说实话,这一次造成的杀伤并不多,敌人见识过一回手榴弹总是知道躲避的,而且这次扔的本来也不多。
但它有效地对敌军的士气造成了打击——谁都不知道什么时候会突然飞出个铁球来,搞得贝兰士兵打起来都碍手碍脚,忍不住想瞅瞅周围有没有铁球飞过来,好及时躲避。
而刚才那个军官虽然被打死了,但他的命令还是被许多人听见,就有一些贝兰士兵去找东西准备填壕沟。
然而,洛明对火枪手下达的命令就是挑这种人打——只见好几个找到木头或者尸体准备填壕沟的人身上都出现了血洞,倒在地上。
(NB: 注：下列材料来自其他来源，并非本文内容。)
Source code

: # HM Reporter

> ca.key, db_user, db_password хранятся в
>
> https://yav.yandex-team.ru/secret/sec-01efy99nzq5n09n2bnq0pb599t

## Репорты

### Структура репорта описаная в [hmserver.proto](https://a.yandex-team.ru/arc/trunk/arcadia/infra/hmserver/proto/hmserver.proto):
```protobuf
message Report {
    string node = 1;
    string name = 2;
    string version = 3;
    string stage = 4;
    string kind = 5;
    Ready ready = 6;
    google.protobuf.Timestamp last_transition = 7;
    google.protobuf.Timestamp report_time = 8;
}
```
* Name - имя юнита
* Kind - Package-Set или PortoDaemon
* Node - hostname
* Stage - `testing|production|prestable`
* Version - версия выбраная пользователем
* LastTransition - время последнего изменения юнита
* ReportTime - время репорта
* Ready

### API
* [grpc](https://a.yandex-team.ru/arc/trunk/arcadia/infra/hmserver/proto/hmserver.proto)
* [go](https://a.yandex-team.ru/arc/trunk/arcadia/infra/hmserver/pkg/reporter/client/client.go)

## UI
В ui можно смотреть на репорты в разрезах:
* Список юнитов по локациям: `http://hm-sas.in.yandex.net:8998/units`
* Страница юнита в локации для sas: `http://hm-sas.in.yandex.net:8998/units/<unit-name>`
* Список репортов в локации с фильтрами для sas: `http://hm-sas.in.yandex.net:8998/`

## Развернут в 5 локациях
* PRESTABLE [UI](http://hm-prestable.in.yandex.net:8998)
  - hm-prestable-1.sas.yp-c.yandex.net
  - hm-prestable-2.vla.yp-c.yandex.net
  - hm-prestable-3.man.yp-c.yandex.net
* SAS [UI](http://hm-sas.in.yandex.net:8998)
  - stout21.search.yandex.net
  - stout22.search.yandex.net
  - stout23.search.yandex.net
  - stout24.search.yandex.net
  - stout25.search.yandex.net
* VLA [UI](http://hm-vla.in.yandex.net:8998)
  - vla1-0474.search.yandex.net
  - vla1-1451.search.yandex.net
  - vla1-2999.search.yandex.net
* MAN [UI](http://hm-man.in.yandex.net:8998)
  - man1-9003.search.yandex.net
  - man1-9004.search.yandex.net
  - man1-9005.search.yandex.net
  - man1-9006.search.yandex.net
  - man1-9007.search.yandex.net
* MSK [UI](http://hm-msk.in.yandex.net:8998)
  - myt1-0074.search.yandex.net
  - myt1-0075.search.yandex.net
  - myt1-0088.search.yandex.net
贝兰士兵自然不乐意被这么打,有的人携带了弓箭,就对着响起枪声冒出硝烟的方向射去——但很不巧,那里是一大块比旁边还高一截的土墙,能够将火枪手完全保护进去,只留了一个细细的观察口。
虽然有十几支箭射了过去,实际上成功进入观察口的不过两支,其中一支根本就没打中人,另一支打在了火枪手胸前的纸甲上,箭尖突破纸甲,却没能刺破下边的布衣。
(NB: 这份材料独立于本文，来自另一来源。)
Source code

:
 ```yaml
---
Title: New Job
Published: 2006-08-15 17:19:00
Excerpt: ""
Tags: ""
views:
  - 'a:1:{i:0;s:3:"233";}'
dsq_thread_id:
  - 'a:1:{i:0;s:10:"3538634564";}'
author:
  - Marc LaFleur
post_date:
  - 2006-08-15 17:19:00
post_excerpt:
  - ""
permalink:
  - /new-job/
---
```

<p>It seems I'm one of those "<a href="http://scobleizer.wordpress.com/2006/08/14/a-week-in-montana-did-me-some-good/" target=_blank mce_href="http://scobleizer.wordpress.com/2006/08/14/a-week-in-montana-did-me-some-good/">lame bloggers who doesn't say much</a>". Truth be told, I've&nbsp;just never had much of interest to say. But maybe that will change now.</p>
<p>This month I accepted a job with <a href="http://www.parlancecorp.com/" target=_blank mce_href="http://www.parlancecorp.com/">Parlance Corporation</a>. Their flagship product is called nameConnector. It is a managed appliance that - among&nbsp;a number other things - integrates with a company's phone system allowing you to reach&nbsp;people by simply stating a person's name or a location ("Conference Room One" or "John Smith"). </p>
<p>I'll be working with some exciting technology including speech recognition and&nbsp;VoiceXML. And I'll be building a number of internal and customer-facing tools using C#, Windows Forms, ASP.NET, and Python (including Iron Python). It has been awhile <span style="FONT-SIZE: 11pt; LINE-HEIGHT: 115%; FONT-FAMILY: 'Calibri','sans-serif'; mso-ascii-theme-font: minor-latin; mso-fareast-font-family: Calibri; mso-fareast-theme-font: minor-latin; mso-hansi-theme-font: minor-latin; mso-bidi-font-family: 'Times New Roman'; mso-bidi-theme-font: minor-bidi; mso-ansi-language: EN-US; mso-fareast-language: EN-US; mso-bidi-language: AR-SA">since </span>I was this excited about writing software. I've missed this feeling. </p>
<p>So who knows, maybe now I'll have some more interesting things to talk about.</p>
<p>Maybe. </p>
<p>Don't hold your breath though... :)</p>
接下来一轮射击,好几个仗着重甲敢站在联军面前射箭的家伙就被打倒了。
一时间,洛明这点军队虽然占据联军数额才十分之一,却威慑了整整小半个战场。
与此同时,防线的别处也拿出了准备已久的招式。
依托这些工事,几乎能够打出守城战的效果来。滚木礌石不是不可以用,但很容易自己把自己辛辛苦苦挖好的坑填住。但有一样好用,那就是沸水,有时还有沸油。
被沸水甚至沸油浇到身上,虽然不至于死亡,但疼痛却足够让身经百创的铁汉都龇牙咧嘴,甚至扯开喉咙痛叫。
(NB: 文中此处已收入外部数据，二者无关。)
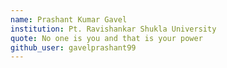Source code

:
 ```yaml
---
name: Prashant Kumar Gavel
institution: Pt. Ravishankar Shukla University
quote: No one is you and that is your power
github_user: gavelprashant99
---
```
这些手段,杀敌伤敌都还在其次了,贝兰军久攻不下,士气泄了才算比较麻烦。
又过了几分钟,虽然偶尔有贝兰士兵顺利爬上土墙杀进了工事内部,但转眼间又被工事内的联军围殴给收拾掉,打着打着,贝兰士兵的士气和体力都开始衰竭,很快就响起了收兵的号角声。
贝兰士兵退去,洛明就发现,自己让人营造的那片泥沼地也被人铺上了稻草,还有一些农民和战俘被贝兰人威逼着扛着土包或者草捆朝着这边冲了过来。
虽然可能是畏惧箭矢乃至于铅弹,贝兰人的督战队并没有靠得太近,那些被逼来填沟壑的人和他们拉开了一定距离,有的贵族提出能不能趁机把他们接纳进来。